- Problem statement:
Provide an exact transcription of all the records.

──────── Dataset entries ────────

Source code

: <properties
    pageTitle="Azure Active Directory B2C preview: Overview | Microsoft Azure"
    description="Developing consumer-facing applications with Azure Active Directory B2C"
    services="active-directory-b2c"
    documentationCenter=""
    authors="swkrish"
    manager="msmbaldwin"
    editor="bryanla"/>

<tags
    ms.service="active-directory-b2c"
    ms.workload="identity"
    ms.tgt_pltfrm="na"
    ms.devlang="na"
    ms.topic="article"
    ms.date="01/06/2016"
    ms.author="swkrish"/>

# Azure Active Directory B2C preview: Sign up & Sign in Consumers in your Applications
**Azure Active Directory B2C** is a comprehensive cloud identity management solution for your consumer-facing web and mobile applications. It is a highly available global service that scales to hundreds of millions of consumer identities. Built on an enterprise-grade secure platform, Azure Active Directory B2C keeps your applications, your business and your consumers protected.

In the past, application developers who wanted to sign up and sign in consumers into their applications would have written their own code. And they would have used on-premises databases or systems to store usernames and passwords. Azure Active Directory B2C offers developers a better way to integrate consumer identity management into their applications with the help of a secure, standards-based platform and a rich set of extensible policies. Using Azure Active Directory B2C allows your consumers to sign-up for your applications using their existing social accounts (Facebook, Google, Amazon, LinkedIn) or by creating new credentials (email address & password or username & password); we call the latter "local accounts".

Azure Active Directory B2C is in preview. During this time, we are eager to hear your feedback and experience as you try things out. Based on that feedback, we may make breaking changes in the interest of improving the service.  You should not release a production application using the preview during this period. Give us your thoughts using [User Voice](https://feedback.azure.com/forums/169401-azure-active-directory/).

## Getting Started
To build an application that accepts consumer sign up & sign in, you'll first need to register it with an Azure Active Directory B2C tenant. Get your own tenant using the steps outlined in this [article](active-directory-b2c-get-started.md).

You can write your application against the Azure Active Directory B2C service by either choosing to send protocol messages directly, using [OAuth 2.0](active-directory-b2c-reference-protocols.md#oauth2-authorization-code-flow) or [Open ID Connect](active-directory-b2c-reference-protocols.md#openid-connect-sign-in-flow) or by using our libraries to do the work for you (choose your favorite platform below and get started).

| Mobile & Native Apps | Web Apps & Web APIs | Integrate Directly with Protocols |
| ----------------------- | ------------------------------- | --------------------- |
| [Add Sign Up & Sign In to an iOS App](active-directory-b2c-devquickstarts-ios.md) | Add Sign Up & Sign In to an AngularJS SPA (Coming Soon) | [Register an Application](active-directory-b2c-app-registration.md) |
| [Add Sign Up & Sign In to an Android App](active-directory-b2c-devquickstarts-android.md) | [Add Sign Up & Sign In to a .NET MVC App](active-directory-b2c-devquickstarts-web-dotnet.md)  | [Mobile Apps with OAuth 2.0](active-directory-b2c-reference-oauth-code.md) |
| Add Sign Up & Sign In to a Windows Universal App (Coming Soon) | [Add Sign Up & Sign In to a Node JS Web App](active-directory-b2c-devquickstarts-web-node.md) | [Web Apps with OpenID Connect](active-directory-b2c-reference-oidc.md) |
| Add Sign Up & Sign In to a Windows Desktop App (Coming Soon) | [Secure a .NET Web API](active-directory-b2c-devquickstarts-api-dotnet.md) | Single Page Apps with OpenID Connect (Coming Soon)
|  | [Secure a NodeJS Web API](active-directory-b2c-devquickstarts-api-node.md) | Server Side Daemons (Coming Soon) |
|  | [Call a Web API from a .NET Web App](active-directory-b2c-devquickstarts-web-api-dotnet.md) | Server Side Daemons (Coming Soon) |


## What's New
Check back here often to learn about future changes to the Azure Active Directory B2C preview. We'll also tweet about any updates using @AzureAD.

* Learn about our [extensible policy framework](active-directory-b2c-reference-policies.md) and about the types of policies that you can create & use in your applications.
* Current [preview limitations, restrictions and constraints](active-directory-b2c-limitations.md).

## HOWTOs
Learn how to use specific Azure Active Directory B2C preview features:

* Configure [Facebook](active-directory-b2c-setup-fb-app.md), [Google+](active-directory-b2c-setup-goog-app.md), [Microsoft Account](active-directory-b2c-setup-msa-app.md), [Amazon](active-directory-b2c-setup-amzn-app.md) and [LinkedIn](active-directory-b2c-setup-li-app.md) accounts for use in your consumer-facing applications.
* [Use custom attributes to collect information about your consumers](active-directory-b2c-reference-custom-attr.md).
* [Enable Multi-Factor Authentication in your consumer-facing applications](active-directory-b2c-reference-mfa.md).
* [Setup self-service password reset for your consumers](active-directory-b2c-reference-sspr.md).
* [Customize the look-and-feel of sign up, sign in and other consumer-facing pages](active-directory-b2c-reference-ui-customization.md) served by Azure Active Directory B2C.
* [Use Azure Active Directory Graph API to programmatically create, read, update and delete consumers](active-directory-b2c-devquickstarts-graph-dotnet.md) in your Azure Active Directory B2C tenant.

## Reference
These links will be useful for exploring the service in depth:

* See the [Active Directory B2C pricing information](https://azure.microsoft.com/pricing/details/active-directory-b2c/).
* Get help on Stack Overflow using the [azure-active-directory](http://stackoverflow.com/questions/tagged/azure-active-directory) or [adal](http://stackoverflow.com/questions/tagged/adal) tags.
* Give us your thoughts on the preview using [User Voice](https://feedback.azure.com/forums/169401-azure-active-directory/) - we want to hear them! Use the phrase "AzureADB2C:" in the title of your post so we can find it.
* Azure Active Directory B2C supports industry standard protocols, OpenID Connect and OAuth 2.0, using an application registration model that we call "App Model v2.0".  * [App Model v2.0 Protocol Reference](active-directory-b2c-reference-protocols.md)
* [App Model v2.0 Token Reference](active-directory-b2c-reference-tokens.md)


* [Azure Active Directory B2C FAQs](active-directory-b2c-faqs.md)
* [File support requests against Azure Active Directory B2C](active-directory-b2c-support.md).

────────

- Expected answer:
Source code

: <properties
    pageTitle="Azure Active Directory B2C preview: Overview | Microsoft Azure"
    description="Developing consumer-facing applications with Azure Active Directory B2C"
    services="active-directory-b2c"
    documentationCenter=""
    authors="swkrish"
    manager="msmbaldwin"
    editor="bryanla"/>

<tags
    ms.service="active-directory-b2c"
    ms.workload="identity"
    ms.tgt_pltfrm="na"
    ms.devlang="na"
    ms.topic="article"
    ms.date="01/06/2016"
    ms.author="swkrish"/>

# Azure Active Directory B2C preview: Sign up & Sign in Consumers in your Applications
**Azure Active Directory B2C** is a comprehensive cloud identity management solution for your consumer-facing web and mobile applications. It is a highly available global service that scales to hundreds of millions of consumer identities. Built on an enterprise-grade secure platform, Azure Active Directory B2C keeps your applications, your business and your consumers protected.

In the past, application developers who wanted to sign up and sign in consumers into their applications would have written their own code. And they would have used on-premises databases or systems to store usernames and passwords. Azure Active Directory B2C offers developers a better way to integrate consumer identity management into their applications with the help of a secure, standards-based platform and a rich set of extensible policies. Using Azure Active Directory B2C allows your consumers to sign-up for your applications using their existing social accounts (Facebook, Google, Amazon, LinkedIn) or by creating new credentials (email address & password or username & password); we call the latter "local accounts".

Azure Active Directory B2C is in preview. During this time, we are eager to hear your feedback and experience as you try things out. Based on that feedback, we may make breaking changes in the interest of improving the service.  You should not release a production application using the preview during this period. Give us your thoughts using [User Voice](https://feedback.azure.com/forums/169401-azure-active-directory/).

## Getting Started
To build an application that accepts consumer sign up & sign in, you'll first need to register it with an Azure Active Directory B2C tenant. Get your own tenant using the steps outlined in this [article](active-directory-b2c-get-started.md).

You can write your application against the Azure Active Directory B2C service by either choosing to send protocol messages directly, using [OAuth 2.0](active-directory-b2c-reference-protocols.md#oauth2-authorization-code-flow) or [Open ID Connect](active-directory-b2c-reference-protocols.md#openid-connect-sign-in-flow) or by using our libraries to do the work for you (choose your favorite platform below and get started).

| Mobile & Native Apps | Web Apps & Web APIs | Integrate Directly with Protocols |
| ----------------------- | ------------------------------- | --------------------- |
| [Add Sign Up & Sign In to an iOS App](active-directory-b2c-devquickstarts-ios.md) | Add Sign Up & Sign In to an AngularJS SPA (Coming Soon) | [Register an Application](active-directory-b2c-app-registration.md) |
| [Add Sign Up & Sign In to an Android App](active-directory-b2c-devquickstarts-android.md) | [Add Sign Up & Sign In to a .NET MVC App](active-directory-b2c-devquickstarts-web-dotnet.md)  | [Mobile Apps with OAuth 2.0](active-directory-b2c-reference-oauth-code.md) |
| Add Sign Up & Sign In to a Windows Universal App (Coming Soon) | [Add Sign Up & Sign In to a Node JS Web App](active-directory-b2c-devquickstarts-web-node.md) | [Web Apps with OpenID Connect](active-directory-b2c-reference-oidc.md) |
| Add Sign Up & Sign In to a Windows Desktop App (Coming Soon) | [Secure a .NET Web API](active-directory-b2c-devquickstarts-api-dotnet.md) | Single Page Apps with OpenID Connect (Coming Soon)
|  | [Secure a NodeJS Web API](active-directory-b2c-devquickstarts-api-node.md) | Server Side Daemons (Coming Soon) |
|  | [Call a Web API from a .NET Web App](active-directory-b2c-devquickstarts-web-api-dotnet.md) | Server Side Daemons (Coming Soon) |


## What's New
Check back here often to learn about future changes to the Azure Active Directory B2C preview. We'll also tweet about any updates using @AzureAD.

* Learn about our [extensible policy framework](active-directory-b2c-reference-policies.md) and about the types of policies that you can create & use in your applications.
* Current [preview limitations, restrictions and constraints](active-directory-b2c-limitations.md).

## HOWTOs
Learn how to use specific Azure Active Directory B2C preview features:

* Configure [Facebook](active-directory-b2c-setup-fb-app.md), [Google+](active-directory-b2c-setup-goog-app.md), [Microsoft Account](active-directory-b2c-setup-msa-app.md), [Amazon](active-directory-b2c-setup-amzn-app.md) and [LinkedIn](active-directory-b2c-setup-li-app.md) accounts for use in your consumer-facing applications.
* [Use custom attributes to collect information about your consumers](active-directory-b2c-reference-custom-attr.md).
* [Enable Multi-Factor Authentication in your consumer-facing applications](active-directory-b2c-reference-mfa.md).
* [Setup self-service password reset for your consumers](active-directory-b2c-reference-sspr.md).
* [Customize the look-and-feel of sign up, sign in and other consumer-facing pages](active-directory-b2c-reference-ui-customization.md) served by Azure Active Directory B2C.
* [Use Azure Active Directory Graph API to programmatically create, read, update and delete consumers](active-directory-b2c-devquickstarts-graph-dotnet.md) in your Azure Active Directory B2C tenant.

## Reference
These links will be useful for exploring the service in depth:

* See the [Active Directory B2C pricing information](https://azure.microsoft.com/pricing/details/active-directory-b2c/).
* Get help on Stack Overflow using the [azure-active-directory](http://stackoverflow.com/questions/tagged/azure-active-directory) or [adal](http://stackoverflow.com/questions/tagged/adal) tags.
* Give us your thoughts on the preview using [User Voice](https://feedback.azure.com/forums/169401-azure-active-directory/) - we want to hear them! Use the phrase "AzureADB2C:" in the title of your post so we can find it.
* Azure Active Directory B2C supports industry standard protocols, OpenID Connect and OAuth 2.0, using an application registration model that we call "App Model v2.0".  * [App Model v2.0 Protocol Reference](active-directory-b2c-reference-protocols.md)
* [App Model v2.0 Token Reference](active-directory-b2c-reference-tokens.md)


* [Azure Active Directory B2C FAQs](active-directory-b2c-faqs.md)
* [File support requests against Azure Active Directory B2C](active-directory-b2c-support.md).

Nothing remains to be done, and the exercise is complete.